(Collected data)

┌──

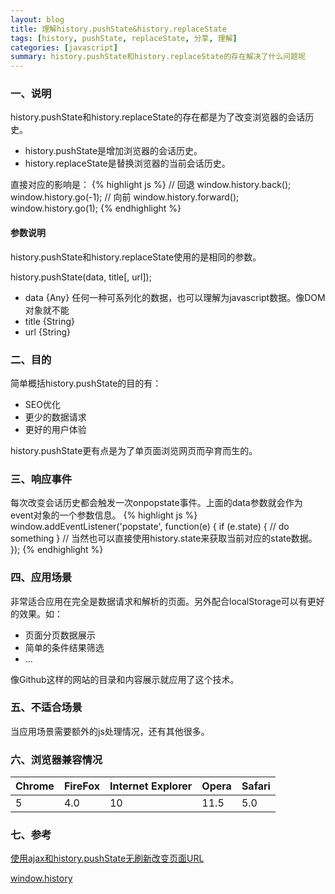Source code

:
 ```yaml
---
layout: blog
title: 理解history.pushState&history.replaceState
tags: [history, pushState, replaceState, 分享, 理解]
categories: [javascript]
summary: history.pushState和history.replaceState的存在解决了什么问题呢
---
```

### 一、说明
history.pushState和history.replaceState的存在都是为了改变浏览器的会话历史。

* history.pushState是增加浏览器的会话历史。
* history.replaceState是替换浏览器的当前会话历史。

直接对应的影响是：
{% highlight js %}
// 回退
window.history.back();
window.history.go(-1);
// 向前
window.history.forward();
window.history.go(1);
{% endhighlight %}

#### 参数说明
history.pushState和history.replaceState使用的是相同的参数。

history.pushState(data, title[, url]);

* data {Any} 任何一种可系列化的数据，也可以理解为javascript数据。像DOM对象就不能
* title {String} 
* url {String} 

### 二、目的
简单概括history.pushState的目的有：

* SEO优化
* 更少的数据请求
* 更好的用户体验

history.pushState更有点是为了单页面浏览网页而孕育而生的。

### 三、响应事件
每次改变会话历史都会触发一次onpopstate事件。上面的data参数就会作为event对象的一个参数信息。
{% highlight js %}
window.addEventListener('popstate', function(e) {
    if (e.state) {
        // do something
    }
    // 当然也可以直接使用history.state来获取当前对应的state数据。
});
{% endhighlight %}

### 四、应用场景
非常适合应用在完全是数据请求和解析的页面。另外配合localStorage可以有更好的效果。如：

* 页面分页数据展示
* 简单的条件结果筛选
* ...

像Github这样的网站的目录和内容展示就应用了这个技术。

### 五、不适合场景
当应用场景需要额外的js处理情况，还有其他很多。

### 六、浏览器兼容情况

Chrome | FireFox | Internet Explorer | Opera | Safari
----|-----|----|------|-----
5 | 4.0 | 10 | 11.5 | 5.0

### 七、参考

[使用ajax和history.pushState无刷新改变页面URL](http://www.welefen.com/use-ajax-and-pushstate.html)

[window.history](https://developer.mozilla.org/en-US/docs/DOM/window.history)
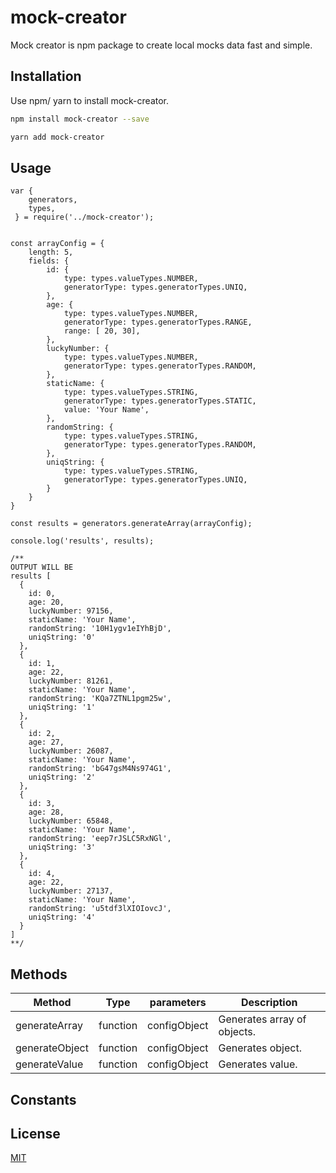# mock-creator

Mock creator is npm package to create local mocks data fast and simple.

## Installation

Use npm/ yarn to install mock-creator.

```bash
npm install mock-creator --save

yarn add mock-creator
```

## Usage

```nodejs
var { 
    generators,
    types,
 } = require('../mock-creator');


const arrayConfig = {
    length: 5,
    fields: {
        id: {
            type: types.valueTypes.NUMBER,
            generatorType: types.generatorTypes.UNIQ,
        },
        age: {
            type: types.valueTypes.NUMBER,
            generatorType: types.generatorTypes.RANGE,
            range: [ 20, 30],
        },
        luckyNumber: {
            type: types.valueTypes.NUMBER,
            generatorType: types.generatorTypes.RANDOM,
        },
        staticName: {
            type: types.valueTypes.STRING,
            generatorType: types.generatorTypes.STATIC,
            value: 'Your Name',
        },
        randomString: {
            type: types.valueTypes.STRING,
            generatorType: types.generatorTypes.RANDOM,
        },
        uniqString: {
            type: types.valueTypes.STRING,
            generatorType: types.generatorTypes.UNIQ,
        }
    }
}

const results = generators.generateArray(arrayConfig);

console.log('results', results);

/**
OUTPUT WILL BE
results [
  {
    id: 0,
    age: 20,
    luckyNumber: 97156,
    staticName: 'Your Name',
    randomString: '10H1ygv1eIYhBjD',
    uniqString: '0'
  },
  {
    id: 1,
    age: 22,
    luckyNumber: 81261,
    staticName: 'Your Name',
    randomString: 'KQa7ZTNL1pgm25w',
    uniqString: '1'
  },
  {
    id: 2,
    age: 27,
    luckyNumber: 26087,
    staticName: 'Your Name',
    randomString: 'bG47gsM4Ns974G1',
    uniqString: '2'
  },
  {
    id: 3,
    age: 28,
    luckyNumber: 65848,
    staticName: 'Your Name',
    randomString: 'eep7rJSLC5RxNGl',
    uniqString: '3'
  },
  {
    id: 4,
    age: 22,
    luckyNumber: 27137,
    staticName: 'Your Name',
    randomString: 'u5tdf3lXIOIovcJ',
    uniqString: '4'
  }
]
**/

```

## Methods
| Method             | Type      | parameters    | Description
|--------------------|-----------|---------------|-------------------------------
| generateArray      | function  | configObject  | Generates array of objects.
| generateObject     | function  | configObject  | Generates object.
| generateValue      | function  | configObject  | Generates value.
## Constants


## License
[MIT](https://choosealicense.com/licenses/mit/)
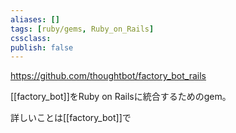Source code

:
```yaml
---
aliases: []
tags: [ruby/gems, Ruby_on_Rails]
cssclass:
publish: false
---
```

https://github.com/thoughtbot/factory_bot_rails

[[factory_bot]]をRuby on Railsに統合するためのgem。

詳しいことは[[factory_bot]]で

└──
┌──

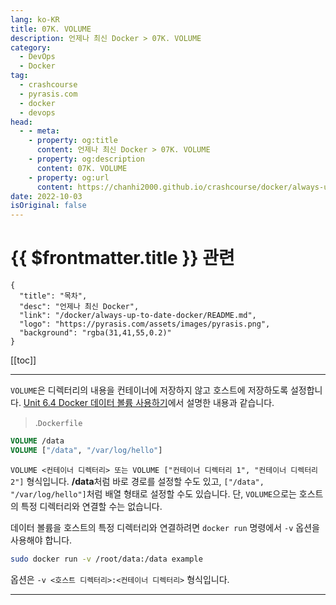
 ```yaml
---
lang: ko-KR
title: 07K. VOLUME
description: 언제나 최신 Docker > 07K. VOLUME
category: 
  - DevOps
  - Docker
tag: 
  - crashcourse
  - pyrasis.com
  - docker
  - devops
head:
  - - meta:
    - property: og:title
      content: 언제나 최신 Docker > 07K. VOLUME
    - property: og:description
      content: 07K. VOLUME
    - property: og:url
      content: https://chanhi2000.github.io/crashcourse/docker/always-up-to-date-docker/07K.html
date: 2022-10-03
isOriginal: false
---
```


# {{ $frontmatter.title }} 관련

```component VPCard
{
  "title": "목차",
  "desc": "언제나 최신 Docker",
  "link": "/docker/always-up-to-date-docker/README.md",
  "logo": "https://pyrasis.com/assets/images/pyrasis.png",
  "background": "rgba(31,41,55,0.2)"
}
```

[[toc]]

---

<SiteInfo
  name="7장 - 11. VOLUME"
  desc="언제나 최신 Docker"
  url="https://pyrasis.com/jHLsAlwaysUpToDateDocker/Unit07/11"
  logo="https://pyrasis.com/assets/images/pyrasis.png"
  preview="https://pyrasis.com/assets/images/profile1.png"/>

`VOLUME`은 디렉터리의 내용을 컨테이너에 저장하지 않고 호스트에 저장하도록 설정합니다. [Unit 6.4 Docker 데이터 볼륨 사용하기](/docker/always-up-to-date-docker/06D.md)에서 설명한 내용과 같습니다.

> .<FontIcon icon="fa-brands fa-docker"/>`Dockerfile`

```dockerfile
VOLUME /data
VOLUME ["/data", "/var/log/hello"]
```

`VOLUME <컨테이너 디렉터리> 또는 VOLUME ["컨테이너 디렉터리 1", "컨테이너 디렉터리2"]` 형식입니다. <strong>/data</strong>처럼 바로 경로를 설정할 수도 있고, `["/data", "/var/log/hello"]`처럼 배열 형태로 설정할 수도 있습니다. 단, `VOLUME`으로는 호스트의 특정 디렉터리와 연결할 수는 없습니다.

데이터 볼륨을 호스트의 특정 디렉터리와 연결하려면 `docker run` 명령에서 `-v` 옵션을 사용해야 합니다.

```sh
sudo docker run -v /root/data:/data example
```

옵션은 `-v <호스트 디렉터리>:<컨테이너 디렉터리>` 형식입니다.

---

└──
┌──

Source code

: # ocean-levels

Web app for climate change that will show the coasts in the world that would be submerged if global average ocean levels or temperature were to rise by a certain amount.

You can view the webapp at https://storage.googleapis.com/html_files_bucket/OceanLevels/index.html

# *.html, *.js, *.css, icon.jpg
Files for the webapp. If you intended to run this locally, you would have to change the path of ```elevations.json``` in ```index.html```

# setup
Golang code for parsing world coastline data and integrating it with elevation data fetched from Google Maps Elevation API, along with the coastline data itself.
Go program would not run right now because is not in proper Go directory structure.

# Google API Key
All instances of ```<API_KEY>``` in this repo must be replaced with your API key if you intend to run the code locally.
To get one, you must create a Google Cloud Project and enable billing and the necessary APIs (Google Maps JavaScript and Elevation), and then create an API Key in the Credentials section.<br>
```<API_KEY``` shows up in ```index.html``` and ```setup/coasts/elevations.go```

└──

» **What is expected**:
Every line from the line containing "Go program would" through the line containing "shows up in" in the records above must be retyped exactly. Leave out the rest.

» **Your solution**:
Go program would not run right now because is not in proper Go directory structure.

# Google API Key
All instances of ```<API_KEY>``` in this repo must be replaced with your API key if you intend to run the code locally.
To get one, you must create a Google Cloud Project and enable billing and the necessary APIs (Google Maps JavaScript and Elevation), and then create an API Key in the Credentials section.<br>
```<API_KEY``` shows up in ```index.html``` and ```setup/coasts/elevations.go```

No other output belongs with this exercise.